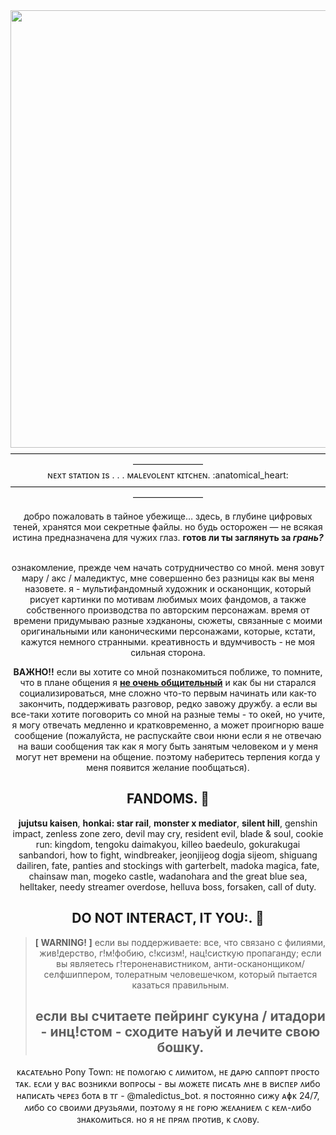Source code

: <div id="header" align="center">
  <img src="[https://giphy.com/gifs/2S036wyywgYo4iLUV4](https://media2.giphy.com/media/v1.Y2lkPTc5MGI3NjExZWM4NHYwa3VmaTNmazc4Znk5NGNub3h0cXc2NHFoMDZxOWRyMW1lZiZlcD12MV9pbnRlcm5hbF9naWZfYnlfaWQmY3Q9Zw/2S036wyywgYo4iLUV4/giphy.gif)" width="700"/>
</div>

<div id="header" align="center">
————————————————————————————————————————————
<div id="header" align="center">
ɴᴇxᴛ sᴛᴀᴛɪᴏɴ ɪs . . . ᴍᴀʟᴇᴠᴏʟᴇɴᴛ ᴋɪᴛᴄʜᴇɴ. :anatomical_heart:
<div id="header" align="center">
————————————————————————————————————————————
<div id="header" align="center">

добро пожаловать в тайное убежище… здесь, в глубине цифровых теней, хранятся мои секретные файлы. но будь осторожен — не всякая истина предназначена для чужих глаз.  **готов ли ты заглянуть за _грань?_**
  
<br /> ознакомление, прежде чем начать сотрудничество со мной. меня зовут мару / акс / маледиктус, мне совершенно без разницы как вы меня назовете. я - мультифандомный художник и осканонщик, который рисует картинки по мотивам любимых моих фандомов, а также собственного производства по авторским персонажам. время от времени придумываю разные хэдканоны, сюжеты, связанные с моими оригинальными или каноническими персонажами, которые, кстати, кажутся немного странными. креативность и вдумчивость - не моя сильная сторона.


**ВАЖНО!!** если вы хотите со мной познакомиться поближе, то помните, что в плане общения я **<ins>не очень общительный</ins>** и как бы ни старался социализироваться, мне сложно что-то первым начинать или как-то закончить, поддерживать разговор, редко завожу дружбу. а если вы все-таки хотите поговорить со мной на разные темы - то окей, но учите, я могу отвечать медленно и кратковременно, а может проигнорю ваше сообщение (пожалуйста, не распускайте свои нюни если я не отвечаю на ваши сообщения так как я могу быть занятым человеком и у меня могут нет времени на общение. поэтому наберитесь терпения когда у меня появится желание пообщаться).


## FANDOMS. :black_heart:
**jujutsu kaisen**, **honkai: star rail**, **monster x mediator**, **silent hill**, genshin impact, zenless zone zero, devil may cry, resident evil, blade & soul, cookie run: kingdom, tengoku daimakyou, killeo baedeulo, gokurakugai sanbandori, how to fight, windbreaker, jeonjijeog dogja sijeom, shiguang dailiren, fate, panties and stockings with garterbelt, madoka magica, fate, chainsaw man, mogeko castle, wadanohara and the great blue sea, helltaker, needy streamer overdose, helluva boss, forsaken, call of duty.

## DO NOT INTERACT, IT YOU:. :black_heart:
> **[ WARNING! ]**
> если вы поддерживаете: все, что связано с филиями, жив!дерство, г!м!фобию, с!ксизм!, нац!систкую пропаганду; если вы являетесь г!тероненавистником, анти-осканонщиком/селфшиппером, толератным человешечком, который пытается казаться правильным. 
> ## если вы считаете пейринг сукуна / итадори - инц!стом - сходите наъуй и лечите свою бошку.


<div id="header" align="center">
ᴋᴀᴄᴀᴛᴇᴧьно Pony Town: нᴇ ᴨоʍоᴦᴀю ᴄ ᴧиʍиᴛоʍ, нᴇ дᴀᴩю ᴄᴀᴨᴨоᴩᴛ ᴨᴩоᴄᴛо ᴛᴀᴋ. ᴇᴄᴧи у ʙᴀᴄ ʙозниᴋᴧи ʙоᴨᴩоᴄы - ʙы ʍожᴇᴛᴇ ᴨиᴄᴀᴛь ʍнᴇ ʙ ʙиᴄᴨᴇᴩ ᴧибо нᴀᴨиᴄᴀᴛь чᴇᴩᴇз боᴛᴀ ʙ ᴛᴦ - @maledictus_bot. я ᴨоᴄᴛоянно ᴄижу ᴀɸᴋ 24/7, ᴧибо ᴄо ᴄʙоиʍи дᴩузьяʍи, ᴨо϶ᴛоʍу я нᴇ ᴦоᴩю жᴇᴧᴀниᴇʍ ᴄ ᴋᴇʍ-ᴧибо знᴀᴋоʍиᴛьᴄя. но я нᴇ ᴨᴩяʍ ᴨᴩоᴛиʙ, ᴋ ᴄᴧоʙу.
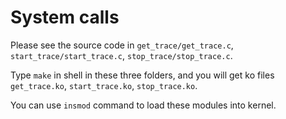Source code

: # System calls

Please see the source code in `get_trace/get_trace.c`, `start_trace/start_trace.c`, `stop_trace/stop_trace.c`.

Type `make` in shell in these three folders, and you will get ko files `get_trace.ko`, `start_trace.ko`, `stop_trace.ko`.

You can use `insmod` command to load these modules into kernel.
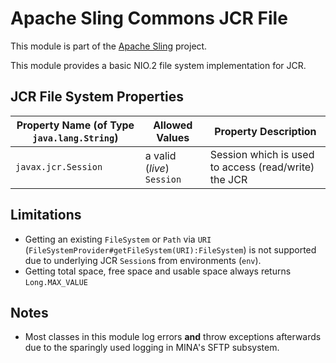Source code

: # Apache Sling Commons JCR File

This module is part of the [Apache Sling](https://sling.apache.org) project.

This module provides a basic NIO.2 file system implementation for JCR.

## JCR File System Properties

| Property Name (of Type `java.lang.String`) | Allowed Values | Property Description |
| ---- | ---- | ---- |
| `javax.jcr.Session` | a valid (_live_) `Session` | Session which is used to access (read/write) the JCR |

## Limitations

* Getting an existing `FileSystem` or `Path` via `URI` (`FileSystemProvider#getFileSystem(URI):FileSystem`) is not supported due to underlying JCR `Session`s from environments (`env`).
* Getting total space, free space and usable space always returns `Long.MAX_VALUE`

## Notes

* Most classes in this module log errors **and** throw exceptions afterwards due to the sparingly used logging in MINA's SFTP subsystem.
---*---
● **Work required**
Beginning with the line that holds "This module provides", copy the entries exactly to their last line, and leave out every earlier line.

● **Response area**
This module provides a basic NIO.2 file system implementation for JCR.

## JCR File System Properties

| Property Name (of Type `java.lang.String`) | Allowed Values | Property Description |
| ---- | ---- | ---- |
| `javax.jcr.Session` | a valid (_live_) `Session` | Session which is used to access (read/write) the JCR |

## Limitations

* Getting an existing `FileSystem` or `Path` via `URI` (`FileSystemProvider#getFileSystem(URI):FileSystem`) is not supported due to underlying JCR `Session`s from environments (`env`).
* Getting total space, free space and usable space always returns `Long.MAX_VALUE`

## Notes

* Most classes in this module log errors **and** throw exceptions afterwards due to the sparingly used logging in MINA's SFTP subsystem.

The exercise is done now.